Мелкий дождь, предвестник осени, лениво кропил землю, желтая вода реки покрылась рябью; в воздухе, теплом до тошноты, было что-то еще более углублявшее уныние Якова Артамонова. Неужели нельзя жить спокойно, просто, без всех этих ненужных, бессмысленных тревог?

Но, как обоз в зимнюю метель, двигались один за другим месяцы, тяжело и обильно нагруженные необычно тревожным.

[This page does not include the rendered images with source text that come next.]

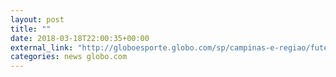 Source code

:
 ```yaml
---
layout: post
title: ""
date: 2018-03-18T22:00:35+00:00
external_link: "http://globoesporte.globo.com/sp/campinas-e-regiao/futebol/campeonato-paulista/jogo/18-03-2018/ferroviaria-ponte-preta/"
categories: news globo.com
---
```

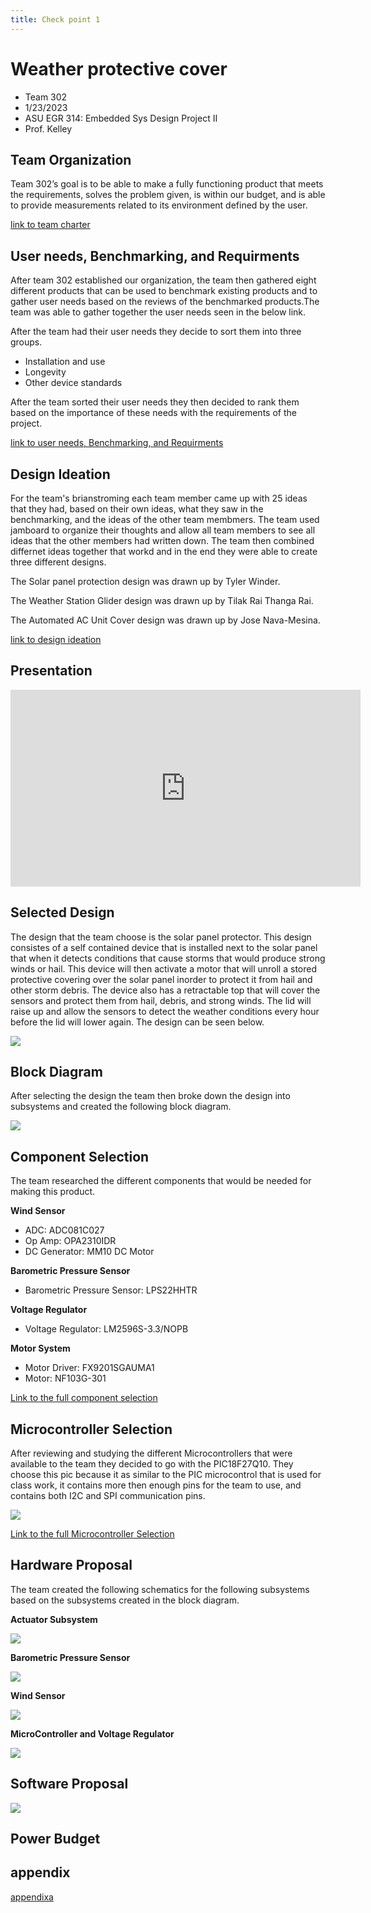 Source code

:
 ```yaml
---
title: Check point 1
---
```


# Weather protective cover
* Team 302
* 1/23/2023
* ASU EGR 314: Embedded Sys Design Project II
* Prof. Kelley

## Team Organization
Team 302’s goal is to be able to make a fully functioning product that meets the requirements, solves the problem given,  is within our budget, and is able to provide measurements related to its environment defined by the user.

[link to team charter](/team-302-team-charter.md)
## User needs, Benchmarking, and Requirments

After team 302 established our organization, the team then gathered eight different products that can be used to benchmark existing products and to gather user needs based on the reviews of the benchmarked products.The team was able to gather together the user needs seen in the below link.

After the team had their user needs they decide to sort them into three groups.
* Installation and use
* Longevity
* Other device standards

After the team sorted their user needs they then decided to rank them based on the importance of these needs with the requirements of the project.

[link to user needs, Benchmarking, and Requirments](/User-Needs.md)

## Design Ideation

For the team's brianstroming each team member came up with 25 ideas that they had, based on their own ideas, what they saw in the benchmarking, and the ideas of the other team membmers. The team used jamboard to organize their thoughts and allow all team members to see all ideas that the other members had written down. The team then combined differnet ideas together that workd and in the end they were able to create three different designs.

The Solar panel protection design was drawn up by Tyler Winder.

The Weather Station Glider design was drawn up by Tilak Rai Thanga Rai.

The Automated AC Unit Cover design was drawn up by Jose Nava-Mesina.

[link to design ideation](/design-ideation.md)

## Presentation

<iframe width="560" height="315" src="https://www.youtube.com/embed/XPlsDYkBCSw" title="YouTube video player" frameborder="0" allow="accelerometer; autoplay; clipboard-write; encrypted-media; gyroscope; picture-in-picture; web-share" allowfullscreen></iframe>

## Selected Design

The design that the team choose is the solar panel protector. This design consistes of a self contained device that is installed next to the solar panel that when it detects conditions that cause storms that would produce strong winds or hail. This device will then activate a motor that will unroll a stored protective covering over the solar panel inorder to protect it from hail and other storm debris. The device also has a retractable top that will cover the sensors and protect them from hail, debris, and strong winds. The lid will raise up and allow the sensors to detect the weather conditions every hour before the lid will lower again. The design can be seen below.


![](Selected_design.png)

## Block Diagram

After selecting the design the team then broke down the design into subsystems and created the following block diagram.

![](Block_Diagram-314.jpg)

## Component Selection

The team researched the different components that would be needed for making this product.

**Wind Sensor**

* ADC: ADC081C027
* Op Amp: OPA2310IDR
* DC Generator: MM10 DC Motor

**Barometric Pressure Sensor**

*  Barometric Pressure Sensor: LPS22HHTR

**Voltage Regulator**

* Voltage Regulator: LM2596S-3.3/NOPB

**Motor System**

* Motor Driver: FX9201SGAUMA1
* Motor: NF103G-301

[Link to the full component selection](/Component_Selection_Team_302.md)

## Microcontroller Selection

After reviewing and studying the different Microcontrollers that were available to the team they decided to go with the PIC18F27Q10. They choose this pic because it as similar to the PIC microcontrol that is used for class work, it contains more then enough pins for the team to use, and contains both I2C and SPI communication pins.

![](PIC18F27Q10-N2X-Regular.jpg)

[Link to the full Microcontroller Selection](microcontroller-selection-table-team-302.md)

## Hardware Proposal

The team created the following schematics for the following subsystems based on the subsystems created in the block diagram.

**Actuator Subsystem**

![](Actuator_subsystem.png)

**Barometric Pressure Sensor**

![](Barometric_Pressure_sensor.png)

**Wind Sensor**

![](wind_sensor_schematic.png)

**MicroController and Voltage Regulator**

![](MicroController_VoltageRegulatorSubsystem.png)

## Software Proposal

![](Software_Proposal.jpg)

## Power Budget

[](/Power_Budget-Power_Budget.md)

## appendix
[appendixa](/team-302-team-charter.md)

Пришел с войны один из Морозовых, Захар, с георгиевским крестом на груди, с лысой, в красных язвах, обгоревшей головою; ухо у него было оторвано, на месте правой брови — красный рубец, под ним прятался какой-то раздавленный, мертвый глаз, а другой глаз смотрел строго и внимательно. Он сейчас же сдружился с кочегаром Кротовым, и хромой ученик Серафима Утешителя запел, заиграл:

Эх, ветер дует, дождь идет,

Я лежу в окопе.

Помогаю, идиёт.

Воевать Европе!

Яков спросил Морозова:

— Что, Захар, плохо воюем?

— Хорошо-то нечем, — ответил ткач. Голос у него был дерзко лающий, в словах слышалось отчаянное бесстыдство песенок кочегара.

— Хозяина нет у нас, Яков Петрович, — говорил он в лицо хозяину. — Хозяйствуют жулики.